#### RECORDS TO USE
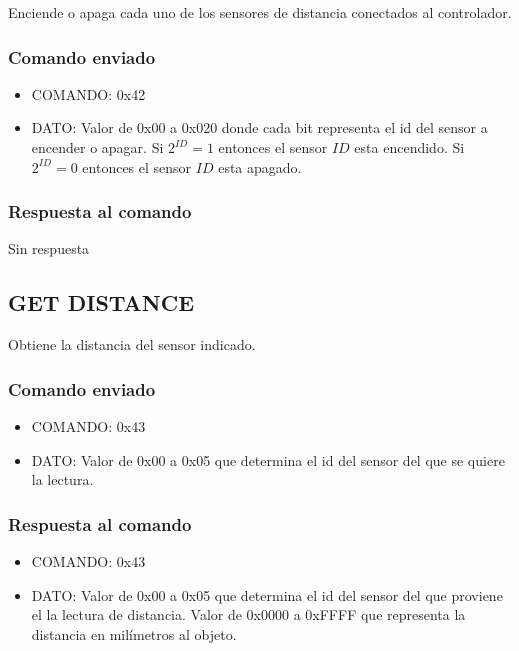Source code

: \documentclass[a4paper,10pt]{article}
\begin{document}
Enciende o apaga cada uno de los sensores de distancia conectados al controlador.

\subsubsection*{Comando enviado}

\begin{itemize}
	\item{COMANDO:} 0x42
	\item{DATO:} Valor de 0x00 a 0x020 donde cada bit representa el id del sensor a encender o apagar.
	Si $2^{ID} = 1$ entonces el sensor $ID$ esta encendido.
	Si $2^{ID} = 0$ entonces el sensor $ID$ esta apagado.
\end{itemize}

\subsubsection*{Respuesta al comando}

Sin respuesta

\subsection{GET DISTANCE}
\label{get_distance_ds}

Obtiene la distancia del sensor indicado.

\subsubsection*{Comando enviado}

\begin{itemize}
	\item{COMANDO:} 0x43
	\item{DATO:} Valor de 0x00 a 0x05 que determina el id del sensor del que se quiere la lectura.
\end{itemize}

\subsubsection*{Respuesta al comando}

\begin{itemize}
	\item{COMANDO:} 0x43
	\item{DATO:} Valor de 0x00 a 0x05 que determina el id del sensor del que proviene el la lectura de distancia.
	Valor de 0x0000 a 0xFFFF que representa la distancia en mil\'imetros al objeto.
\end{itemize}
\end{document}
########
EXERCISE BRIEF:
In case the records contain pictures, keep those out and repeat the rest exactly.

YOUR RESPONSE:
Source code

: \documentclass[a4paper,10pt]{article}
\begin{document}
Enciende o apaga cada uno de los sensores de distancia conectados al controlador.

\subsubsection*{Comando enviado}

\begin{itemize}
	\item{COMANDO:} 0x42
	\item{DATO:} Valor de 0x00 a 0x020 donde cada bit representa el id del sensor a encender o apagar.
	Si $2^{ID} = 1$ entonces el sensor $ID$ esta encendido.
	Si $2^{ID} = 0$ entonces el sensor $ID$ esta apagado.
\end{itemize}

\subsubsection*{Respuesta al comando}

Sin respuesta

\subsection{GET DISTANCE}
\label{get_distance_ds}

Obtiene la distancia del sensor indicado.

\subsubsection*{Comando enviado}

\begin{itemize}
	\item{COMANDO:} 0x43
	\item{DATO:} Valor de 0x00 a 0x05 que determina el id del sensor del que se quiere la lectura.
\end{itemize}

\subsubsection*{Respuesta al comando}

\begin{itemize}
	\item{COMANDO:} 0x43
	\item{DATO:} Valor de 0x00 a 0x05 que determina el id del sensor del que proviene el la lectura de distancia.
	Valor de 0x0000 a 0xFFFF que representa la distancia en mil\'imetros al objeto.
\end{itemize}
\end{document}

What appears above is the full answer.